YOUR TASK:
Each line below must be set down exactly; omit any image you find.
● ● ● ● ●
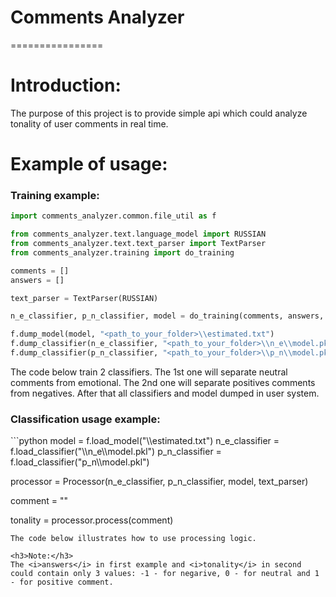 <h1>Comments Analyzer</h1>
================
<h1>Introduction:</h1>
<p>The purpose of this project is to provide simple api which could analyze tonality of user comments in real time.</p>
<h1>Example of usage:</h1>

<h3>Training example:</h3>

```python
import comments_analyzer.common.file_util as f

from comments_analyzer.text.language_model import RUSSIAN
from comments_analyzer.text.text_parser import TextParser
from comments_analyzer.training import do_training

comments = []
answers = []

text_parser = TextParser(RUSSIAN)

n_e_classifier, p_n_classifier, model = do_training(comments, answers, text_parser, 1000)

f.dump_model(model, "<path_to_your_folder>\\estimated.txt")
f.dump_classifier(n_e_classifier, "<path_to_your_folder>\\n_e\\model.pkl")
f.dump_classifier(p_n_classifier, "<path_to_your_folder>\\p_n\\model.pkl")
```
The code below train 2 classifiers. The 1st one will separate neutral comments from emotional. The 2nd one will separate positives comments from negatives. After that all classifiers and model dumped in user system.

<h3>Classification usage example:</h3>
```python
model = f.load_model("<path_to_your_folder>\\estimated.txt")
n_e_classifier = f.load_classifier("<path_to_your_folder>\\n_e\\model.pkl")
p_n_classifier = f.load_classifier("<path_to_your_folder>p_n\\model.pkl")

processor = Processor(n_e_classifier, p_n_classifier, model, text_parser)

comment = ""

tonality = processor.process(comment)
```
The code below illustrates how to use processing logic.

<h3>Note:</h3>
The <i>answers</i> in first example and <i>tonality</i> in second could contain only 3 values: -1 - for negarive, 0 - for neutral and 1 - for positive comment.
● ● ● ● ●
EXERCISE RESULT:
 <h1>Comments Analyzer</h1>
================
<h1>Introduction:</h1>
<p>The purpose of this project is to provide simple api which could analyze tonality of user comments in real time.</p>
<h1>Example of usage:</h1>

<h3>Training example:</h3>

```python
import comments_analyzer.common.file_util as f

from comments_analyzer.text.language_model import RUSSIAN
from comments_analyzer.text.text_parser import TextParser
from comments_analyzer.training import do_training

comments = []
answers = []

text_parser = TextParser(RUSSIAN)

n_e_classifier, p_n_classifier, model = do_training(comments, answers, text_parser, 1000)

f.dump_model(model, "<path_to_your_folder>\\estimated.txt")
f.dump_classifier(n_e_classifier, "<path_to_your_folder>\\n_e\\model.pkl")
f.dump_classifier(p_n_classifier, "<path_to_your_folder>\\p_n\\model.pkl")
```
The code below train 2 classifiers. The 1st one will separate neutral comments from emotional. The 2nd one will separate positives comments from negatives. After that all classifiers and model dumped in user system.

<h3>Classification usage example:</h3>
```python
model = f.load_model("<path_to_your_folder>\\estimated.txt")
n_e_classifier = f.load_classifier("<path_to_your_folder>\\n_e\\model.pkl")
p_n_classifier = f.load_classifier("<path_to_your_folder>p_n\\model.pkl")

processor = Processor(n_e_classifier, p_n_classifier, model, text_parser)

comment = ""

tonality = processor.process(comment)
```
The code below illustrates how to use processing logic.

<h3>Note:</h3>
The <i>answers</i> in first example and <i>tonality</i> in second could contain only 3 values: -1 - for negarive, 0 - for neutral and 1 - for positive comment.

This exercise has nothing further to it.